Facebook:
Facebook officially has multi-pronged strategies to combat hate content including AI based machine learning, user reporting, internal reviewing and third party fact checking.
“The company’s algorithms are designed to identify and remove harmful content, while its automated system reviews user-reported posts. When the system fails to draw a conclusion, the post is sent to human content moderators, many of whom face substantial language barriers and lack the bandwidth to review a high volume of content”[1].
Through this process, Facebook takes action only on those posts that they think didn’t follow Community Standards. Reports are usually kept confidential and the account someone reported won’t see who reported them. Reporting only doesn’t guarantee that the post, comment or the profile that has been reported would be removed or be acted upon. But it allows an appeal of the decision. There are two areas where an appeal can be registered[2] through a review process to the Oversight Board. It has to be either on a decision about your content or a decision about content by others that a user has reported.
As mentioned earlier, Facebook now uses an artificial-intelligence (AI) based system to identify hate content. The most important part of that AI system is classifiers. Classifiers are screening algorithms, which requires manual intervention to mark a vast number of posts based on a set of rules. Programmers then take these examples and train their systems to determine the probability whether a post has violated that rule or not. Whenever a country is in that list of in-risk countries, Facebook prepares a list of classifiers related to that country. Also to build classifiers, Facebook’s policy is to look at ongoing violence rather than a temporary one.
But this AI based moderation strategy also has its limitations too. One of the Facebook Papers revealed[3] that Facebook’s algorithm reportedly catches less than 5 percent of online hate speech. One of the videos that sparked Bangladesh’s recent violence stayed online for six days and was shared over 56,000 times before Facebook took it down.
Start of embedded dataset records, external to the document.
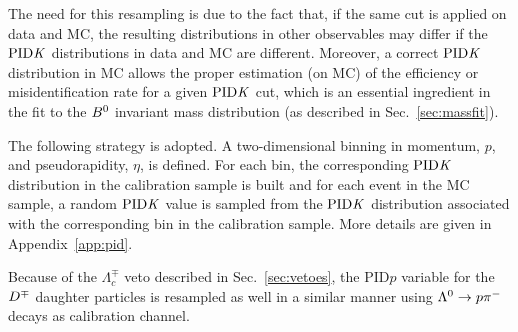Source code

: The need for this resampling is due to the fact that, if the same cut is applied
on data and MC, the resulting distributions in other observables may
differ if the $\rm{PID}\it{K}$ distributions in data and MC are different.
Moreover, a correct $\rm{PID}\it{K}$ distribution in MC allows the proper
estimation (on MC) of the efficiency or misidentification rate for a given
$\rm{PID}\it{K}$ cut, which is an essential ingredient in the fit to the $B^0$ invariant
mass distribution (as described in Sec.~\ref{sec:massfit}).

The following strategy is adopted. A two-dimensional binning in momentum, $p$,
and pseudorapidity, $\eta$, is defined. For each bin, the corresponding $\rm{PID}\it{K}$
distribution in the calibration sample is built and for each event in the MC sample, 
a random $\rm{PID}\it{K}$ value is sampled from the $\rm{PID}\it{K}$ distribution
associated with the corresponding bin in the calibration sample. More details are
given in Appendix~\ref{app:pid}.

Because of the $\Lambda_{c}^\mp$ veto described in Sec.~\ref{sec:vetoes}, the PID$p$
variable for the $D^\mp$ daughter particles is resampled as well in a similar manner
using $\Lambda^{0}\rightarrow p\pi^-$ decays as calibration channel.

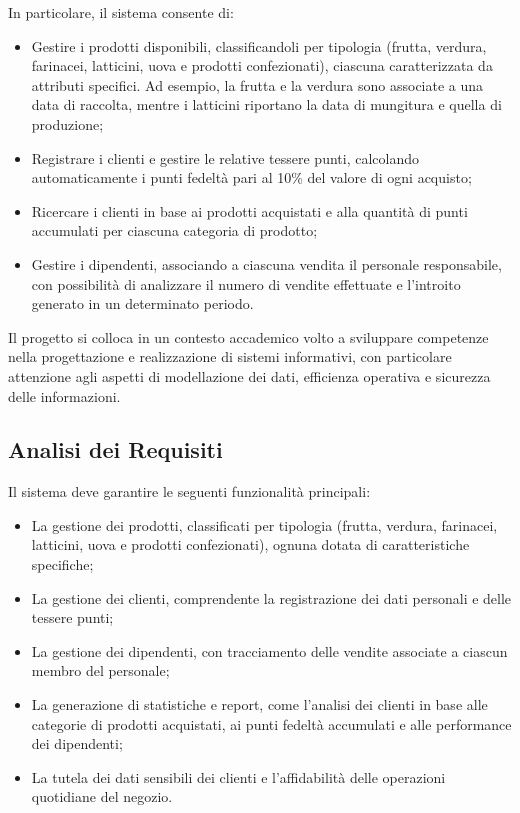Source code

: \documentclass[a4paper,12pt]{article}
\begin{document}
In particolare, il sistema consente di:
\begin{itemize}
    \item Gestire i prodotti disponibili, classificandoli per tipologia (frutta, verdura, farinacei, latticini, uova e prodotti confezionati), ciascuna caratterizzata da attributi specifici. Ad esempio, la frutta e la verdura sono associate a una data di raccolta, mentre i latticini riportano la data di mungitura e quella di produzione;
    \item Registrare i clienti e gestire le relative tessere punti, calcolando automaticamente i punti fedeltà pari al 10\% del valore di ogni acquisto;
    \item Ricercare i clienti in base ai prodotti acquistati e alla quantità di punti accumulati per ciascuna categoria di prodotto;
    \item Gestire i dipendenti, associando a ciascuna vendita il personale responsabile, con possibilità di analizzare il numero di vendite effettuate e l’introito generato in un determinato periodo.
\end{itemize}

Il progetto si colloca in un contesto accademico volto a sviluppare competenze nella progettazione e realizzazione di sistemi informativi, con particolare attenzione agli aspetti di modellazione dei dati, efficienza operativa e sicurezza delle informazioni.

\newpage
\subsection{Analisi dei Requisiti}

Il sistema deve garantire le seguenti funzionalità principali:
\begin{itemize}
    \item La gestione dei prodotti, classificati per tipologia (frutta, verdura, farinacei, latticini, uova e prodotti confezionati), ognuna dotata di caratteristiche specifiche;
    \item La gestione dei clienti, comprendente la registrazione dei dati personali e delle tessere punti;
    \item La gestione dei dipendenti, con tracciamento delle vendite associate a ciascun membro del personale;
    \item La generazione di statistiche e report, come l’analisi dei clienti in base alle categorie di prodotti acquistati, ai punti fedeltà accumulati e alle performance dei dipendenti;
    \item La tutela dei dati sensibili dei clienti e l’affidabilità delle operazioni quotidiane del negozio.
\end{itemize}
\end{document}
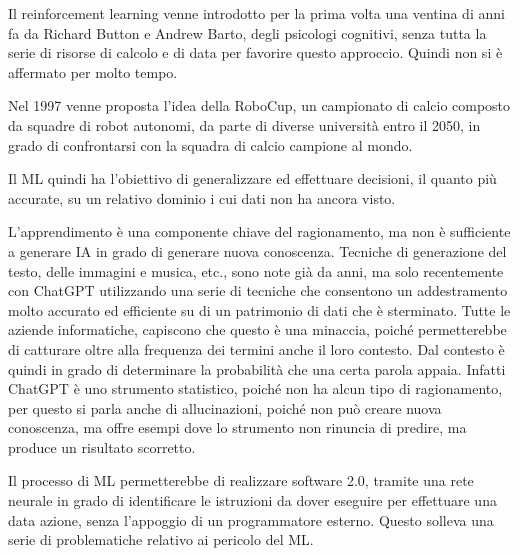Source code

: \documentclass{article}
\numberwithin{equation}{subsection}
\begin{document}
Il reinforcement learning venne introdotto per la prima volta una ventina di anni fa da Richard Button e Andrew Barto, 
degli psicologi cognitivi, senza tutta la serie di risorse di calcolo e di data per favorire questo approccio. 
Quindi non si è affermato per molto tempo. 

Nel 1997 venne proposta l'idea della RoboCup, un campionato di calcio composto da squadre di robot autonomi, 
da parte di diverse università entro il 2050, in grado di confrontarsi con la squadra di calcio campione 
al mondo. 

Il ML quindi ha l'obiettivo di generalizzare ed effettuare decisioni, il quanto più accurate, su un relativo dominio 
i cui dati non ha ancora visto. 


L'apprendimento è una componente chiave del ragionamento, ma non è sufficiente a generare IA in grado di 
generare nuova conoscenza. Tecniche di generazione del testo, delle immagini e musica, etc., sono note 
già da anni, ma solo recentemente con ChatGPT utilizzando una serie di tecniche che consentono un 
addestramento molto accurato ed efficiente su di un patrimonio di dati che è sterminato. 
Tutte le aziende informatiche, capiscono che questo è una minaccia, poiché permetterebbe di catturare 
oltre alla frequenza dei termini anche il loro contesto. Dal contesto è quindi in grado di determinare 
la probabilità che una certa parola appaia. 
Infatti ChatGPT è uno strumento statistico, poiché non ha alcun tipo di ragionamento, per questo si 
parla anche di allucinazioni, poiché non può creare nuova conoscenza, ma offre esempi dove lo strumento 
non rinuncia di predire, ma produce un risultato scorretto. 


Il processo di ML permetterebbe di realizzare software 2.0, tramite una rete neurale in grado di identificare 
le istruzioni da dover eseguire per effettuare una data azione, senza l'appoggio di un programmatore esterno. 
Questo solleva una serie di problematiche relativo ai pericolo del ML. 
\end{document}
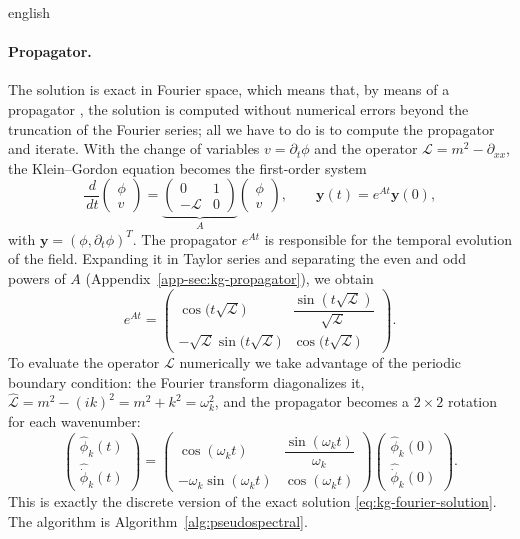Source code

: \documentclass[0000.tex]{subfiles}
\begin{document}
\begin{hyphenrules}{english}
\paragraph{Propagator.}
The solution is exact in Fourier space, which means that, by means of a propagator
\cite{hochbruck2010}, the solution is computed without numerical errors beyond the truncation of the
Fourier series; all we have to do is to compute the propagator and iterate. With the change of variables
$v=\partial_t\phi$ and the operator $\mathcal{L}=m^2-\partial_{xx}$, the Klein--Gordon equation becomes
the first-order system
\begin{equation}
  \frac{\,d}{\,d t}\begin{pmatrix}\phi\\ v\end{pmatrix}
  =\underbrace{\begin{pmatrix}0 & 1\\ -\mathcal{L} & 0\end{pmatrix}}_{A}
  \begin{pmatrix}\phi\\ v\end{pmatrix},
  \qquad\mathbf{y}(t)=e^{At}\mathbf{y}(0),
  \label{eq:kg-first-order}
\end{equation}
with $\mathbf{y}=(\phi,\partial_t\phi)^{T}$. The propagator $e^{At}$ is responsible for the temporal
evolution of the field. Expanding it in Taylor series and separating the even and odd powers of $A$
(Appendix~\ref{app-sec:kg-propagator}), we obtain
\begin{equation}
  e^{At}=\begin{pmatrix}
    \cos\big(t\sqrt{\mathcal{L}}\big) & \dfrac{\sin(t\sqrt{\mathcal{L}})}{\sqrt{\mathcal{L}}}\\[2mm]
    -\sqrt{\mathcal{L}}\sin\big(t\sqrt{\mathcal{L}}\big) & \cos\big(t\sqrt{\mathcal{L}}\big)
  \end{pmatrix}.
  \label{eq:kg-propagator}
\end{equation}
To evaluate the
operator $\mathcal{L}$ numerically we take advantage of the periodic boundary condition: the Fourier
transform diagonalizes it, $\widehat{\mathcal{L}}=m^2-(ik)^2=m^2+k^2=\omega_k^2$, and the propagator becomes
a $2\times2$ rotation for each wavenumber:
\begin{equation}
  \begin{pmatrix}\hat\phi_k(t)\\ \hat{\dot\phi}_k(t)\end{pmatrix}
  =\begin{pmatrix}
    \cos(\omega_kt) & \dfrac{\sin(\omega_kt)}{\omega_k}\\[2mm]
    -\omega_k\sin(\omega_kt) & \cos(\omega_kt)
  \end{pmatrix}
  \begin{pmatrix}\hat\phi_k(0)\\ \hat{\dot\phi}_k(0)\end{pmatrix}.
  \label{eq:kg-propagator-fourier}
\end{equation}
This is exactly the discrete version of the exact solution \eqref{eq:kg-fourier-solution}. The algorithm
is Algorithm~\ref{alg:pseudospectral}.


\end{hyphenrules}
\end{document}
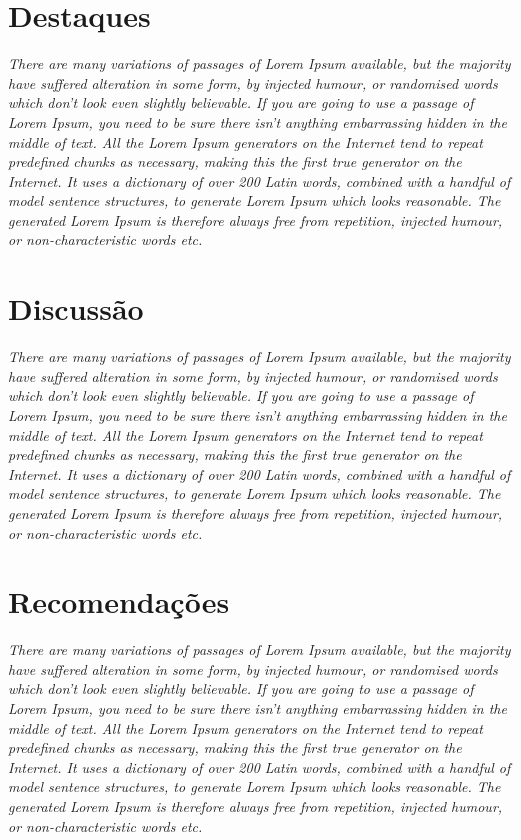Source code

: \documentclass[
  letterpaper,
]{scrbook}
\begin{document}
\section{Destaques}\label{destaques-2}

\emph{There are many variations of passages of Lorem Ipsum available,
but the majority have suffered alteration in some form, by injected
humour, or randomised words which don't look even slightly believable.
If you are going to use a passage of Lorem Ipsum, you need to be sure
there isn't anything embarrassing hidden in the middle of text. All the
Lorem Ipsum generators on the Internet tend to repeat predefined chunks
as necessary, making this the first true generator on the Internet. It
uses a dictionary of over 200 Latin words, combined with a handful of
model sentence structures, to generate Lorem Ipsum which looks
reasonable. The generated Lorem Ipsum is therefore always free from
repetition, injected humour, or non-characteristic words etc.}

\section{Discussão}\label{discussuxe3o-2}

\emph{There are many variations of passages of Lorem Ipsum available,
but the majority have suffered alteration in some form, by injected
humour, or randomised words which don't look even slightly believable.
If you are going to use a passage of Lorem Ipsum, you need to be sure
there isn't anything embarrassing hidden in the middle of text. All the
Lorem Ipsum generators on the Internet tend to repeat predefined chunks
as necessary, making this the first true generator on the Internet. It
uses a dictionary of over 200 Latin words, combined with a handful of
model sentence structures, to generate Lorem Ipsum which looks
reasonable. The generated Lorem Ipsum is therefore always free from
repetition, injected humour, or non-characteristic words etc.}

\section{Recomendações}\label{recomendauxe7uxf5es-2}

\emph{There are many variations of passages of Lorem Ipsum available,
but the majority have suffered alteration in some form, by injected
humour, or randomised words which don't look even slightly believable.
If you are going to use a passage of Lorem Ipsum, you need to be sure
there isn't anything embarrassing hidden in the middle of text. All the
Lorem Ipsum generators on the Internet tend to repeat predefined chunks
as necessary, making this the first true generator on the Internet. It
uses a dictionary of over 200 Latin words, combined with a handful of
model sentence structures, to generate Lorem Ipsum which looks
reasonable. The generated Lorem Ipsum is therefore always free from
repetition, injected humour, or non-characteristic words etc.}
\end{document}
Facebook is also trying to adjust itself on an ongoing basis to build up its expertise on conflict dynamics in different countries and arrange its mitigations accordingly. In Bangladesh[4], the platform has removed accounts associated with hacking, spam, and election-related misinformation; more recently, it appointed the country’s first public policy manager and expanded its Bengali-speaking staff. In another report[5] published by Facebook shows it has developed classifiers in Bengali to identify hate content. This is important particularly in a situation where lack of local knowledge and local language experts continue to create an issue for content moderation at Facebook.
Sarah Myers West (2018) did an interesting research[6] on Facebook to show how much and what types of content are being flagged, removed or acted up on the basis of user reporting. A total of 311 (n=311) comments, posts, or images featuring what one of the two coders considered hate speech according to Facebook’s definition were reported to the company as a violation of its community standards. Of those, 149 comments were removed and 162 were not removed. The majority of comments or posts reported as hate speech fell under the sub-category of gender/sexual orientation, followed closely by race/ ethnicity and religion. Race/ethnicity and the religious groups were the highest percentage of content that has been removed. On the other hand, reported hate speech that targeted people based on gender/sexual orientation had the highest percentage of posts that went unremoved.
YouTube
In YouTube, once a content is reported then it goes for internal review. Reported content is reviewed along these guidelines:
- Content that violates our Community Guidelines is removed from YouTube.
- Content that may not be appropriate for younger audiences may be age-restricted.
YouTube has a machine learning system that helps them identify and remove spam content, as well as track any re-uploading of the same content that is already reviewed and flagged as a content that violated community guidelines. This is YouTube’s first line of defense. For content other than spam that are also flagged by the system are actually reviewed by the human reviewers before any decision is made on these. Reviewers team actually assess whether the content in question has violated YouTube policies[7] and protect content that has an educational, documentary, scientific or artistic purpose. Reviewer teams remove content that violates YouTube policies and age-restrict content that may not be appropriate for all audiences. But these inputs are then used to train and improve the accuracy of the system on a much larger scale.
YouTube also has its existence in more than 100 different countries in the World, so they also have processes[8] in place to review content and appropriately act on valid requests in applicable local laws. Google says[9] that it receives content removal requests through a variety and levels of government including, court orders, written requests from national and local government agencies, requests from law enforcement agencies etc. Google assesses the legitimacy and completeness of that request, given that it is provided in writing as specific as possible and clear in its explanation of how the content is illegal.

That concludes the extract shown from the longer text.